Source texts of formatted documents
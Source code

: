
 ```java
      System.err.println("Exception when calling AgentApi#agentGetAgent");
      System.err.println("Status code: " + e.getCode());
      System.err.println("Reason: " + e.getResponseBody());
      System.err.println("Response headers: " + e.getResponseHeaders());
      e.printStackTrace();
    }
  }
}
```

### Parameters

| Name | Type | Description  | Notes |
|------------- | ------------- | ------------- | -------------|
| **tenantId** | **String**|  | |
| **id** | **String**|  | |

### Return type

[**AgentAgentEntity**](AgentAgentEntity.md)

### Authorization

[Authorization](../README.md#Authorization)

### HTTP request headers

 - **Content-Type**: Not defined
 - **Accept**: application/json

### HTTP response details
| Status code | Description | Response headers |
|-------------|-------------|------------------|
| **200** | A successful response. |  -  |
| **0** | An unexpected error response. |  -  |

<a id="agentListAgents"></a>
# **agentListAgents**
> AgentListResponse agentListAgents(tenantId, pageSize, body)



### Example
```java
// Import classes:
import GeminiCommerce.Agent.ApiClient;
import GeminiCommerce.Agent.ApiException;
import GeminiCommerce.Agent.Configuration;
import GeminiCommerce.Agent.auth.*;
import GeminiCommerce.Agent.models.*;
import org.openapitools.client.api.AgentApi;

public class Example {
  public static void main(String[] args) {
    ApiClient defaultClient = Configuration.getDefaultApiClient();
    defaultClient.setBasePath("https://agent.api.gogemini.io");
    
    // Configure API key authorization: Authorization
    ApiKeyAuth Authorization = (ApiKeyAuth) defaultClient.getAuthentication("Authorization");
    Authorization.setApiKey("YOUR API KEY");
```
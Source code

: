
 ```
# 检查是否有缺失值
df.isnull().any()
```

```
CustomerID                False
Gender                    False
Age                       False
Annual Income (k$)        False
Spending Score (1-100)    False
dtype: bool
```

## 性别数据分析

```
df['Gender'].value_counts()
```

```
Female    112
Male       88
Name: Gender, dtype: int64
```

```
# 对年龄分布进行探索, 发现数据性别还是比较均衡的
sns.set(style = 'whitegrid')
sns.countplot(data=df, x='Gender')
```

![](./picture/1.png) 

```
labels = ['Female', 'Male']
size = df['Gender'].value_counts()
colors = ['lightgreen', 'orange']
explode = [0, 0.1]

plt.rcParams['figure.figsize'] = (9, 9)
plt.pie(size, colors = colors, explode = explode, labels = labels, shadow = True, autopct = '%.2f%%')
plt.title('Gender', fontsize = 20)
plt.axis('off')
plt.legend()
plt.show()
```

### EXERCISE INSTRUCTIONS
Above are the records. Copy every line in them holding "agentListAgents".

### SOLUTION
<a id="agentListAgents"></a>
# **agentListAgents**
> AgentListResponse agentListAgents(tenantId, pageSize, body)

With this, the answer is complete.